To find the kernels and weights that best represent all of the PSFs, we first consider each PSF in a coordinate space relative to the chief ray. We do this by centering each measured PSF on-axis:

$${\mathbf{h}}[u + x,v + y;x,y,z] = \mathop {\sum}\limits_{r = 1}^K {{\mathbf{w}}_r} [x,y,z]{\mathbf{g}}_r[u,v]$$
(4)

where [x, y] is the chief ray spatial coordinate at the sensor. We assume that the calibration procedure will capture N PSFs across the field, {h[u, v; xi, yi, z]} i = 1…N, for each depth z. We estimate the chief ray coordinate [x, y] of off-axis PSFs by cross-correlating each with the on-axis PSF. The off-axis measurements are then shifted on-axis, vectorized, and combined into a registered PSF matrix, denoted as H. For smoothly varying systems, H is low rank and can be well approximated by solving

$$\hat G,\hat W = \mathop {{\rm{arg}} \,{\min}}\limits_{G,W}\| GW - H \|_2^2$$
(5)

where \(G \in {\Bbb R}^{M_p \times K}\) and \(W \in {\Bbb R}^{K \times N}\) for a sensor with Mp pixels.
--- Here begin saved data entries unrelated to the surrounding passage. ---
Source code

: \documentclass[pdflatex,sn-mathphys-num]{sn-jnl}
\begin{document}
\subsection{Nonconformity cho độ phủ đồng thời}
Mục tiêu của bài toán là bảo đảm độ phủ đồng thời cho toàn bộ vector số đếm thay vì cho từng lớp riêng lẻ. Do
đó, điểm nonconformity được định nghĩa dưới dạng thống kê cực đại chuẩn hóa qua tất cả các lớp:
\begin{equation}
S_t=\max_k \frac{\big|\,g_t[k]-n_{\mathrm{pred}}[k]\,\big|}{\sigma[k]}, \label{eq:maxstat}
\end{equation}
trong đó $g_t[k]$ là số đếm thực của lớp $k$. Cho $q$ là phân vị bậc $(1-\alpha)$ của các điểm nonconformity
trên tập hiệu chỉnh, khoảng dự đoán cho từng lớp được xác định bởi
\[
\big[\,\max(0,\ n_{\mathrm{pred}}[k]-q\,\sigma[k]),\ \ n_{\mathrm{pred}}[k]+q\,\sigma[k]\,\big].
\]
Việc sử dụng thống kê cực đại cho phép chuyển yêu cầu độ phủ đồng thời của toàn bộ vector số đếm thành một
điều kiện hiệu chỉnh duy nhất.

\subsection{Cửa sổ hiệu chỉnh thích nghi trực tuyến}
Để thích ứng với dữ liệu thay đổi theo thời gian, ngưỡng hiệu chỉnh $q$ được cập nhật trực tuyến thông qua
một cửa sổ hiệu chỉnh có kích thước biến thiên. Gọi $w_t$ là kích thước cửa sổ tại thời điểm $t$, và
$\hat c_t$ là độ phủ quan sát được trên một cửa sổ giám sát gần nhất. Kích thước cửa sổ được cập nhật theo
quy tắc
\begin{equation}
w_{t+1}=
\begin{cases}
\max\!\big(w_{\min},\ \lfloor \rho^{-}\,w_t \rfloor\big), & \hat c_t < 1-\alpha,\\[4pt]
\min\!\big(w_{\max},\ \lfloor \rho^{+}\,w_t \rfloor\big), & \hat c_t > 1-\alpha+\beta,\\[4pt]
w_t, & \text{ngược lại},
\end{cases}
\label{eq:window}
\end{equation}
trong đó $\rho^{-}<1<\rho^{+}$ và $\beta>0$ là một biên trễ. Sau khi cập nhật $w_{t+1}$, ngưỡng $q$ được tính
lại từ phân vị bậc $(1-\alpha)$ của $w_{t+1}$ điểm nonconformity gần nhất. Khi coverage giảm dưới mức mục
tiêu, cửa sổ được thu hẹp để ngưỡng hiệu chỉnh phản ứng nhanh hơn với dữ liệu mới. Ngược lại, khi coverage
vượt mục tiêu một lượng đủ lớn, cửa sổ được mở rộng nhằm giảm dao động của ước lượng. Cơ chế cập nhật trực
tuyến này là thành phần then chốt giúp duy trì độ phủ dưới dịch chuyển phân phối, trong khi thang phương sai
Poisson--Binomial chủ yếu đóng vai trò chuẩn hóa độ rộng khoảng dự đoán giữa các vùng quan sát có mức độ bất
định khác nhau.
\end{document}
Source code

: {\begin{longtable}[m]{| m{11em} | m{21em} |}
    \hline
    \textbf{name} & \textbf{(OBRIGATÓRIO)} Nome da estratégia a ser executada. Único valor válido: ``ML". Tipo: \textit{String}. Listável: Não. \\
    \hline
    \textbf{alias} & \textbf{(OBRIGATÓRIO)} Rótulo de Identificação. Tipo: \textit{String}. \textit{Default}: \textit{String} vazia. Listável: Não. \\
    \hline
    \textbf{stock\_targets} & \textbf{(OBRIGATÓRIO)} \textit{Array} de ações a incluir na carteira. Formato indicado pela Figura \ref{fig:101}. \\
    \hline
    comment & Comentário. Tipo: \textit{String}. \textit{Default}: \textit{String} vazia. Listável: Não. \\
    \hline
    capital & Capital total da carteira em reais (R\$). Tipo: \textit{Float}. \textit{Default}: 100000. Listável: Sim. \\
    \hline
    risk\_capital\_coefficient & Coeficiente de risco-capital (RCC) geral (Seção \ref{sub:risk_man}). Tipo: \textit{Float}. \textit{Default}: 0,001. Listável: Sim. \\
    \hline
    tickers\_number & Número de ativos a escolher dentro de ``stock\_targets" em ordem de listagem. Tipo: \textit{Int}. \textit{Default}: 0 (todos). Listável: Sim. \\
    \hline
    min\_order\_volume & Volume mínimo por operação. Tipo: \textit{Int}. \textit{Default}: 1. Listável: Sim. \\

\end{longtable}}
The optimal rank-K solution can be found by computing the K largest values of the singular value decomposition of H. The rth column of the left singular vector matrix, \(\hat G\), contains the kernel gr[x, y; z] in vectorized form. Similarly, combining the singular values with the right singular vector matrix produces \(\hat W\), of which the rth row contains the optimal weights wr[xi, yi, z] for voxel [xi, yi, z]. Empirically, we find that the weights vary smoothly across the field; hence, we use natural neighbor interpolation to estimate the weights between sampled points. After empirically testing the number of sample points per depth (N), we find 64 to be sufficient for our system.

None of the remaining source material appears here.